__Exercise aim__. Give back, unchanged, the line containing "When updating value, normal" and every line after it up to the end of the listing.

__Supplied material__.
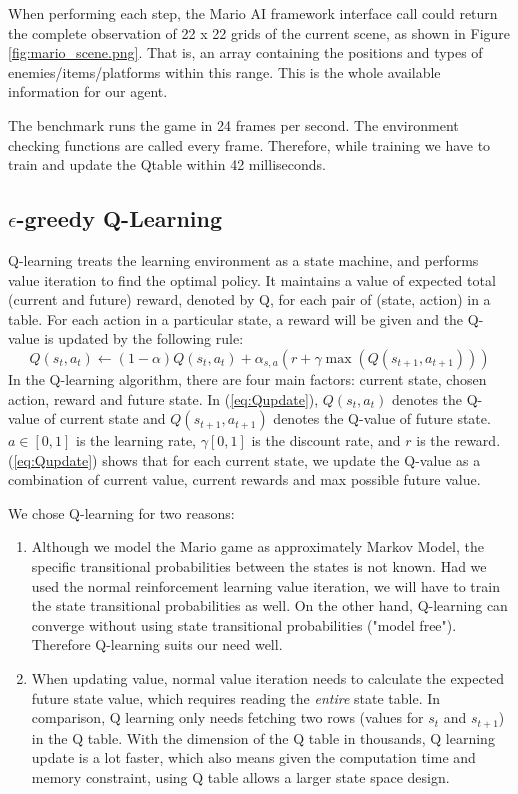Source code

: When performing each step, the Mario AI framework interface call could return the complete observation of 22 x 22 grids of the current scene, as shown in Figure \ref{fig:mario_scene.png}. That is, an array containing the positions and types of enemies/items/platforms within this range. This is the whole available information for our agent.

The benchmark runs the game in 24 frames per second. The environment checking functions are called every frame. Therefore, while training we have to train and update the Qtable within 42 milliseconds.

\subsection{$\epsilon$-greedy Q-Learning}
Q-learning treats the learning environment as a state machine, and performs value iteration to find the optimal policy. It maintains a value of expected total (current and future) reward, denoted by Q, for each pair of (state, action) in a table. For each action in a particular state, a reward will be given and the Q-value is updated by the following rule:
\begin{equation}
\label{eq:Qupdate}
Q(s_t,a_t) \leftarrow (1-\alpha)Q(s_t,a_t) + \alpha_{s, a}(r+\gamma\max(Q(s_{t+1},a_{t+1})))
\end{equation}
In the Q-learning algorithm, there are four main factors: current state, chosen action, reward and future state. In (\ref{eq:Qupdate}), $Q(s_t,a_t)$ denotes the Q-value of current state and $Q(s_{t+1},a_{t+1})$ denotes the Q-value of future state. $a \in \left[0,1\right]$ is the learning rate, $\gamma \left[0,1\right]$ is the discount rate, and $r$ is the reward. (\ref{eq:Qupdate}) shows that for each current state, we update the Q-value as a combination of current value, current rewards and max possible future value.

We chose Q-learning for two reasons: 
\begin{enumerate}
\item
Although we model the Mario game as approximately Markov Model, the specific transitional probabilities between the states is not known. Had we used the normal reinforcement learning value iteration, we will have to train the state transitional probabilities as well. On the other hand, Q-learning can converge without using state transitional probabilities ("model free"). Therefore Q-learning suits our need well.
\item
When updating value, normal value iteration needs to calculate the expected future state value, which requires reading the \textit{entire} state table. In comparison, Q learning only needs fetching two rows (values for $s_t$ and $s_{t+1}$) in the Q table. With the dimension of the Q table in thousands, Q learning update is a lot faster, which also means given the computation time and memory constraint, using Q table allows a larger state space design.
\end{enumerate}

__Result__.
When updating value, normal value iteration needs to calculate the expected future state value, which requires reading the \textit{entire} state table. In comparison, Q learning only needs fetching two rows (values for $s_t$ and $s_{t+1}$) in the Q table. With the dimension of the Q table in thousands, Q learning update is a lot faster, which also means given the computation time and memory constraint, using Q table allows a larger state space design.
\end{enumerate}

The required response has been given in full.